Dr. Scott W. Schmucker, Zyvex Labs, Richardson, Texas
Atomically-Precise Engineering of Low-Dimensional Systems
As ultra-precise manufacturing technology scales to its atomic limits, we transition into the realm of digital matter and novel composite materials while enabling a burgeoning array of quantum, electronic, and photonic devices. In this talk, we explore several fabrication technologies which enable atomic- precision while elucidating the fundamental science and the engineering applications motivated and enabled thereby. We first compare several related two-dimensional material systems: graphenic materials and hyperdoped delta layers in silicon, each of which can be chemically and lithographically engineered or combined to form van der Waals and covalent delta-doped heterostructures. We explore the influences of interlayer coupling, interfaces, and defects in layered systems. We will then expand our discussion beyond layered systems and extend atomic precision into three dimensions. Discussion will focus on scanned probe lithography for the fabrication of donor atom quantum devices in silicon and recent efforts to expand these devices to include acceptor dopants and to enable three-dimensional architectures.
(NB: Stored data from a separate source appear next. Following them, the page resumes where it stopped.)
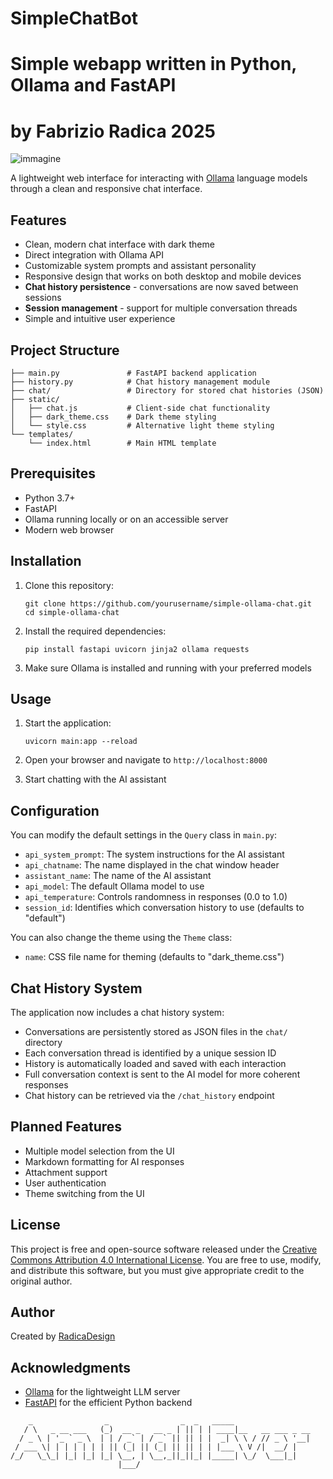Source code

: # SimpleChatBot
# Simple webapp written in Python, Ollama and FastAPI
# by Fabrizio Radica 2025


![immagine](https://github.com/user-attachments/assets/c68e1ed5-c5da-4ca8-b5ec-210e08ea49b4)

A lightweight web interface for interacting with [Ollama](https://ollama.ai/) language models through a clean and responsive chat interface.

## Features

- Clean, modern chat interface with dark theme
- Direct integration with Ollama API
- Customizable system prompts and assistant personality
- Responsive design that works on both desktop and mobile devices
- **Chat history persistence** - conversations are now saved between sessions
- **Session management** - support for multiple conversation threads
- Simple and intuitive user experience

## Project Structure

```
├── main.py               # FastAPI backend application
├── history.py            # Chat history management module
├── chat/                 # Directory for stored chat histories (JSON)
├── static/
│   ├── chat.js           # Client-side chat functionality
│   ├── dark_theme.css    # Dark theme styling
│   └── style.css         # Alternative light theme styling
└── templates/
    └── index.html        # Main HTML template
```

## Prerequisites

- Python 3.7+
- FastAPI
- Ollama running locally or on an accessible server
- Modern web browser

## Installation

1. Clone this repository:
   ```
   git clone https://github.com/yourusername/simple-ollama-chat.git
   cd simple-ollama-chat
   ```

2. Install the required dependencies:
   ```
   pip install fastapi uvicorn jinja2 ollama requests
   ```

3. Make sure Ollama is installed and running with your preferred models

## Usage

1. Start the application:
   ```
   uvicorn main:app --reload
   ```

2. Open your browser and navigate to `http://localhost:8000`

3. Start chatting with the AI assistant

## Configuration

You can modify the default settings in the `Query` class in `main.py`:

- `api_system_prompt`: The system instructions for the AI assistant
- `api_chatname`: The name displayed in the chat window header
- `assistant_name`: The name of the AI assistant
- `api_model`: The default Ollama model to use
- `api_temperature`: Controls randomness in responses (0.0 to 1.0)
- `session_id`: Identifies which conversation history to use (defaults to "default")

You can also change the theme using the `Theme` class:
- `name`: CSS file name for theming (defaults to "dark_theme.css")

## Chat History System

The application now includes a chat history system:

- Conversations are persistently stored as JSON files in the `chat/` directory
- Each conversation thread is identified by a unique session ID
- History is automatically loaded and saved with each interaction
- Full conversation context is sent to the AI model for more coherent responses
- Chat history can be retrieved via the `/chat_history` endpoint

## Planned Features

- Multiple model selection from the UI
- Markdown formatting for AI responses 
- Attachment support
- User authentication
- Theme switching from the UI

## License

This project is free and open-source software released under the [Creative Commons Attribution 4.0 International License](https://creativecommons.org/licenses/by/4.0/). You are free to use, modify, and distribute this software, but you must give appropriate credit to the original author.

## Author

Created by [RadicaDesign](https://www.radicadesign.com)

## Acknowledgments

- [Ollama](https://ollama.ai/) for the lightweight LLM server
- [FastAPI](https://fastapi.tiangolo.com/) for the efficient Python backend

```
    _                _                _  _   _____                
   / \   _ __ ___   (_)  __ _   __ _ | || | | ____|__   __ ___ _ __ 
  / _ \ | '_ ` _ \  | | / _` | / _` || || | |  _| \ \ / // _ \ '__|
 / ___ \| | | | | | | || (_| || (_| || || | | |___ \ V /|  __/ |   
/_/   \_\_| |_| |_| |_| \__, | \__,_||_||_| |_____| \_/  \___|_|   
                        |___/                                      
```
We discuss the physics and fabrication of donor atom qubits in silicon, and through a combination of scanning tunneling microscope-driven lithography and Zyvex engineering, we demonstrate the scaling of manufacturing precision to the atomic scale
Daniel Diermeier, University of Chicago
The talk will discuss models of elections from game-theory to statistical mechanics. I will discuss their relative strengths and weaknesses and their ability or inability to explain voting behavior in mass elections.